John Miller Drake (December 31, 1830 – December 11, 1913) was a Union Army officer in the 1st Oregon Cavalry and the 1st Oregon Infantry regiments during the American Civil War. He eventually reached the rank of lieutenant colonel. He led one of the first campaigns to respond to the threat Chief Paulina posed to settlers and rival Indians in central Oregon. Later he was a purchasing agent for the Oregon Railway and Navigation Company.

== Early life ==
Drake was born in Stroudsburg, Pennsylvania on December 31, 1830. He attended Stroudsburg Academy and Yale University before traveling to California in 1849 during the California Gold Rush. After living in California for almost a decade, he moved north to Oregon in 1858.

== Military service ==
Drake served as an officer in both the 1st Oregon Cavalry and 1st Oregon Infantry volunteer regiments during the Civil War. When the American Civil War began, he volunteered for service in the United States Army. On November 29, 1861, Drake was commissioned as a first lieutenant in the 1st Oregon Cavalry.

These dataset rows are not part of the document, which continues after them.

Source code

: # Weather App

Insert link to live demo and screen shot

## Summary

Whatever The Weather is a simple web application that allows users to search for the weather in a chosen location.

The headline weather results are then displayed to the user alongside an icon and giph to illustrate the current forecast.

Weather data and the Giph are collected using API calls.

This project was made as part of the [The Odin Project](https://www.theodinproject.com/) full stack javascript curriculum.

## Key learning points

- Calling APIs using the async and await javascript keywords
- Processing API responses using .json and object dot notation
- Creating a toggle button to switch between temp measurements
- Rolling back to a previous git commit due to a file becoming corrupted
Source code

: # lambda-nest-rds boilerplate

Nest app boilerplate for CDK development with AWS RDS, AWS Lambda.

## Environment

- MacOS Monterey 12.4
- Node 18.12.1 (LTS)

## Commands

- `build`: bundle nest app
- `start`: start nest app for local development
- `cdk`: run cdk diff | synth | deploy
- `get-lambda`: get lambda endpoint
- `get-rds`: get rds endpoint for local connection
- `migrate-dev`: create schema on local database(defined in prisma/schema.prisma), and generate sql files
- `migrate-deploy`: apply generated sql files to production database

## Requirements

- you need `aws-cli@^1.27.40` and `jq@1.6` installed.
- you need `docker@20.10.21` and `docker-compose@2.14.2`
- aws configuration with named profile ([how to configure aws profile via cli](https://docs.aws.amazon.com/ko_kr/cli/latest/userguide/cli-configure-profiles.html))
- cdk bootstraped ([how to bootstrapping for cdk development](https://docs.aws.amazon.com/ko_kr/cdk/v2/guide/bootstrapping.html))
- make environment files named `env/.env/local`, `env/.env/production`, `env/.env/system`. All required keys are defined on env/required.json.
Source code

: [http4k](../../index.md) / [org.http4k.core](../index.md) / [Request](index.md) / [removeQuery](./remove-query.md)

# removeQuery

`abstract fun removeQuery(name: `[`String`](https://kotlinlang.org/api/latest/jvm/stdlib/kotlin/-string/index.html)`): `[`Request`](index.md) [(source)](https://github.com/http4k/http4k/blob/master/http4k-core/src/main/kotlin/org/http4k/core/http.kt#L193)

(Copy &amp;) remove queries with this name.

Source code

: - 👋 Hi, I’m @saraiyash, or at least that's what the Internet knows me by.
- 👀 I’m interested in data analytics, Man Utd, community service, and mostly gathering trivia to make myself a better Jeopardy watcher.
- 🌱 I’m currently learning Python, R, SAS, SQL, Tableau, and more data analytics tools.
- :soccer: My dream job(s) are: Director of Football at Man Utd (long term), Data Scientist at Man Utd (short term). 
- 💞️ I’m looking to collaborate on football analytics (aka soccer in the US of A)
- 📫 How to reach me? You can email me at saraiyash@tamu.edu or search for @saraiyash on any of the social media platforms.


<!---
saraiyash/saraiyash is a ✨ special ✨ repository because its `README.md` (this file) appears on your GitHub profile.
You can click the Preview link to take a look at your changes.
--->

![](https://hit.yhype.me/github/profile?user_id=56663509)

He was quickly promoted to captain, taking command of the cavalry regiment's D Company.

Drake and several other cavalry officers led lengthy explorations through eastern Oregon, northern Nevada, and southwestern Idaho searching for Indian raiders. Most of these patrols were unsuccessful in finding hostile Indians. However, Drake was involved in several minor skirmishes.

In May 1864, Drake was leading several companies of cavalrymen in the upper Crooked River area of eastern Oregon. The expedition was in response to Chief Paulina's raids on settlers and rival Indians in that region. Late in the evening of May 17, Warm Springs Indian scouts working with the 1st Oregon Cavalry found Chief Paulina's camp about twelve miles from Drake's camp, a site that later became Camp Maury. Before dawn the next morning a small group of soldiers and Warm Springs Indian scouts led by Lieutenant Stephen Watson attacked Paulina's camp from three sides. Chief Paulina and his men quickly retreated to a rocky cliff. In the ensuing battle, Lieutenant Watson, two soldiers, and several Indian scouts were killed. Before Drake's main force could reach the site of the battle, Paulina escaped leaving behind three dead.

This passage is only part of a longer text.